**Task to carry out:** Tally the lines in the entries below where the string "hard" occurs. Reply with the total alone.
━━━ Data extract
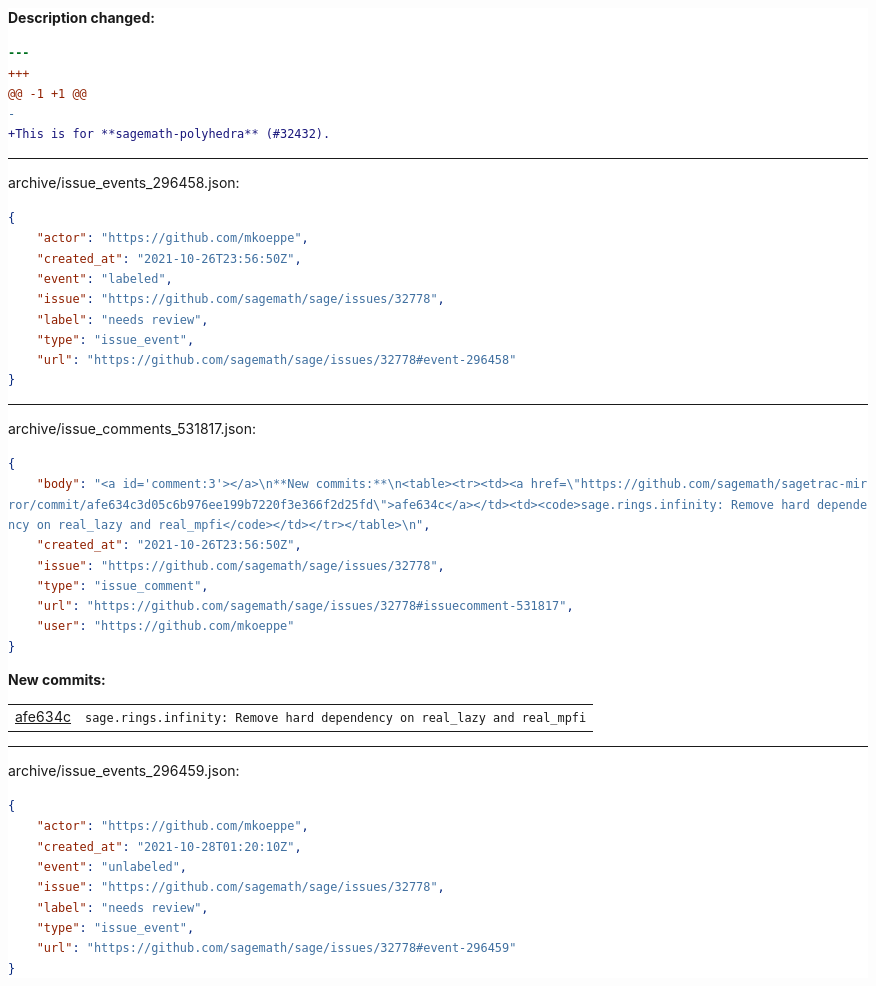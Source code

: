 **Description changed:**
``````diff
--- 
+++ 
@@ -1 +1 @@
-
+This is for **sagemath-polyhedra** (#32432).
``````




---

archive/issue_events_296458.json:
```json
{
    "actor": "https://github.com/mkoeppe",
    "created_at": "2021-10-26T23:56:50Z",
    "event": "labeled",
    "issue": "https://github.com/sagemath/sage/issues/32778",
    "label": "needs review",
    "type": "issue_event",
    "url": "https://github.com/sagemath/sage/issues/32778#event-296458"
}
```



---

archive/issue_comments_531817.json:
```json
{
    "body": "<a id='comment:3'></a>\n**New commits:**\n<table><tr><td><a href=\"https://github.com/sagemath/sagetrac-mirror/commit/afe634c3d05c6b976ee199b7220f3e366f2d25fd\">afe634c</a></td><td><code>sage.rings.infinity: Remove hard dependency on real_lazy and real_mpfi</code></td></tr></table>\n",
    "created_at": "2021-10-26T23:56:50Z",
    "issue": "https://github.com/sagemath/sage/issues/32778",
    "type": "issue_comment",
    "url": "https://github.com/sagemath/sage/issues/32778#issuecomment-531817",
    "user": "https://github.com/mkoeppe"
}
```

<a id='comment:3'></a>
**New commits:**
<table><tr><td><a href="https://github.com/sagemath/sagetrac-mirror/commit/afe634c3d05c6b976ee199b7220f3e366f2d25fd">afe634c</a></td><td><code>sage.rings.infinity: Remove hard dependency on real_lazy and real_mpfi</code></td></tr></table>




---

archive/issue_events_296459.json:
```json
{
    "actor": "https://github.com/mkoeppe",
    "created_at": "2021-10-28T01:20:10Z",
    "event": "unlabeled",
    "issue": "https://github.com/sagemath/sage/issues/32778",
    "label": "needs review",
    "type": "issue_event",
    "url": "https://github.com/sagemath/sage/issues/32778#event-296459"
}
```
━━━━━━
**Exercise result:** 2